## Problem to work on
From the first line to the last, repeat the data exactly and drop the pictures.

## Information shown
########################################

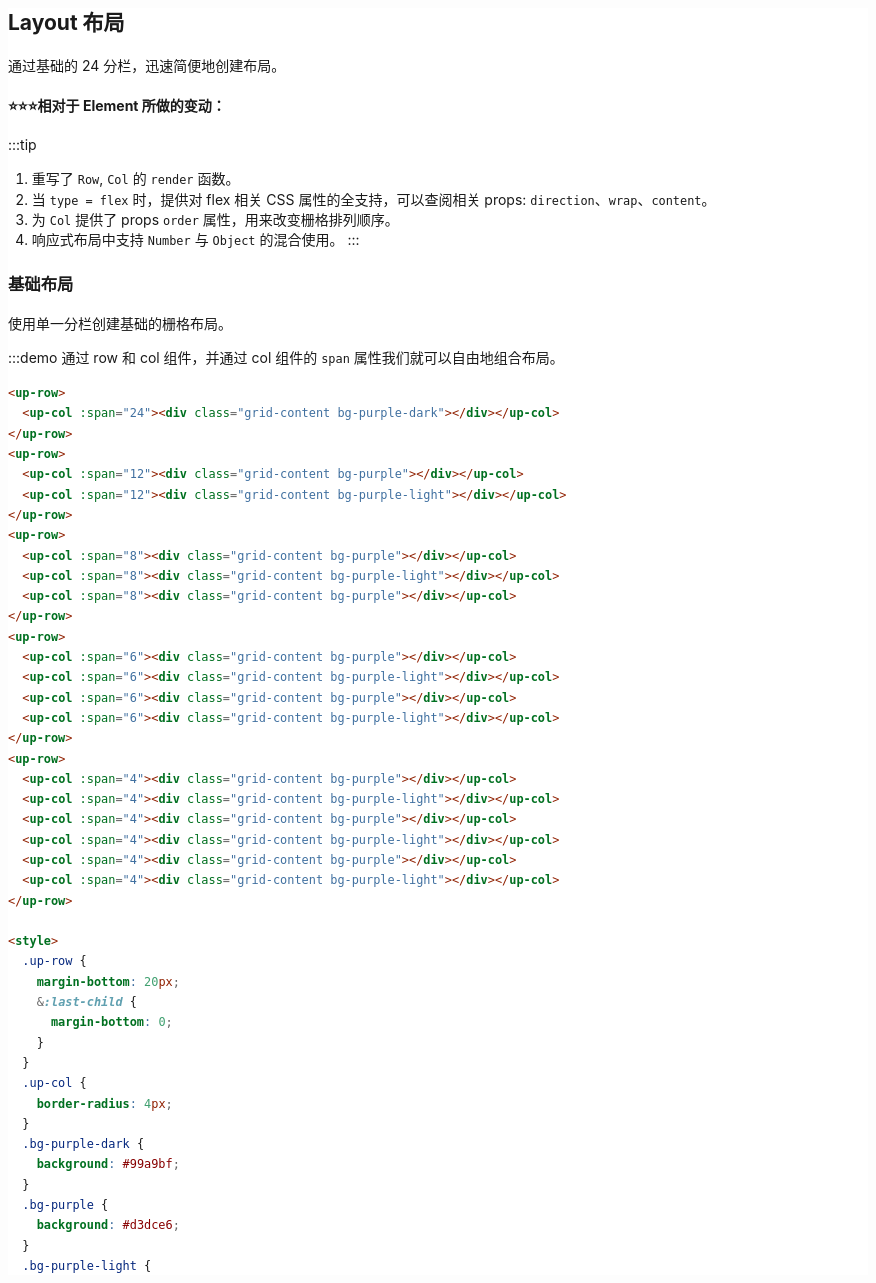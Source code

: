 ## Layout 布局

通过基础的 24 分栏，迅速简便地创建布局。

#### :star::star::star:相对于 Element 所做的变动：

:::tip

1.  重写了 `Row`, `Col` 的 `render` 函数。
2.  当 `type = flex` 时，提供对 flex 相关 CSS 属性的全支持，可以查阅相关 props: `direction`、`wrap`、`content`。
3.  为 `Col` 提供了 props `order` 属性，用来改变栅格排列顺序。
4.  响应式布局中支持 `Number` 与 `Object` 的混合使用。
    :::

### 基础布局

使用单一分栏创建基础的栅格布局。

:::demo 通过 row 和 col 组件，并通过 col 组件的 `span` 属性我们就可以自由地组合布局。

```html
<up-row>
  <up-col :span="24"><div class="grid-content bg-purple-dark"></div></up-col>
</up-row>
<up-row>
  <up-col :span="12"><div class="grid-content bg-purple"></div></up-col>
  <up-col :span="12"><div class="grid-content bg-purple-light"></div></up-col>
</up-row>
<up-row>
  <up-col :span="8"><div class="grid-content bg-purple"></div></up-col>
  <up-col :span="8"><div class="grid-content bg-purple-light"></div></up-col>
  <up-col :span="8"><div class="grid-content bg-purple"></div></up-col>
</up-row>
<up-row>
  <up-col :span="6"><div class="grid-content bg-purple"></div></up-col>
  <up-col :span="6"><div class="grid-content bg-purple-light"></div></up-col>
  <up-col :span="6"><div class="grid-content bg-purple"></div></up-col>
  <up-col :span="6"><div class="grid-content bg-purple-light"></div></up-col>
</up-row>
<up-row>
  <up-col :span="4"><div class="grid-content bg-purple"></div></up-col>
  <up-col :span="4"><div class="grid-content bg-purple-light"></div></up-col>
  <up-col :span="4"><div class="grid-content bg-purple"></div></up-col>
  <up-col :span="4"><div class="grid-content bg-purple-light"></div></up-col>
  <up-col :span="4"><div class="grid-content bg-purple"></div></up-col>
  <up-col :span="4"><div class="grid-content bg-purple-light"></div></up-col>
</up-row>

<style>
  .up-row {
    margin-bottom: 20px;
    &:last-child {
      margin-bottom: 0;
    }
  }
  .up-col {
    border-radius: 4px;
  }
  .bg-purple-dark {
    background: #99a9bf;
  }
  .bg-purple {
    background: #d3dce6;
  }
  .bg-purple-light {
```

########################################

## Reply to the task
Source code

: ## Layout 布局

通过基础的 24 分栏，迅速简便地创建布局。

#### :star::star::star:相对于 Element 所做的变动：

:::tip

1.  重写了 `Row`, `Col` 的 `render` 函数。
2.  当 `type = flex` 时，提供对 flex 相关 CSS 属性的全支持，可以查阅相关 props: `direction`、`wrap`、`content`。
3.  为 `Col` 提供了 props `order` 属性，用来改变栅格排列顺序。
4.  响应式布局中支持 `Number` 与 `Object` 的混合使用。
    :::

### 基础布局

使用单一分栏创建基础的栅格布局。

:::demo 通过 row 和 col 组件，并通过 col 组件的 `span` 属性我们就可以自由地组合布局。

```html
<up-row>
  <up-col :span="24"><div class="grid-content bg-purple-dark"></div></up-col>
</up-row>
<up-row>
  <up-col :span="12"><div class="grid-content bg-purple"></div></up-col>
  <up-col :span="12"><div class="grid-content bg-purple-light"></div></up-col>
</up-row>
<up-row>
  <up-col :span="8"><div class="grid-content bg-purple"></div></up-col>
  <up-col :span="8"><div class="grid-content bg-purple-light"></div></up-col>
  <up-col :span="8"><div class="grid-content bg-purple"></div></up-col>
</up-row>
<up-row>
  <up-col :span="6"><div class="grid-content bg-purple"></div></up-col>
  <up-col :span="6"><div class="grid-content bg-purple-light"></div></up-col>
  <up-col :span="6"><div class="grid-content bg-purple"></div></up-col>
  <up-col :span="6"><div class="grid-content bg-purple-light"></div></up-col>
</up-row>
<up-row>
  <up-col :span="4"><div class="grid-content bg-purple"></div></up-col>
  <up-col :span="4"><div class="grid-content bg-purple-light"></div></up-col>
  <up-col :span="4"><div class="grid-content bg-purple"></div></up-col>
  <up-col :span="4"><div class="grid-content bg-purple-light"></div></up-col>
  <up-col :span="4"><div class="grid-content bg-purple"></div></up-col>
  <up-col :span="4"><div class="grid-content bg-purple-light"></div></up-col>
</up-row>

<style>
  .up-row {
    margin-bottom: 20px;
    &:last-child {
      margin-bottom: 0;
    }
  }
  .up-col {
    border-radius: 4px;
  }
  .bg-purple-dark {
    background: #99a9bf;
  }
  .bg-purple {
    background: #d3dce6;
  }
  .bg-purple-light {
```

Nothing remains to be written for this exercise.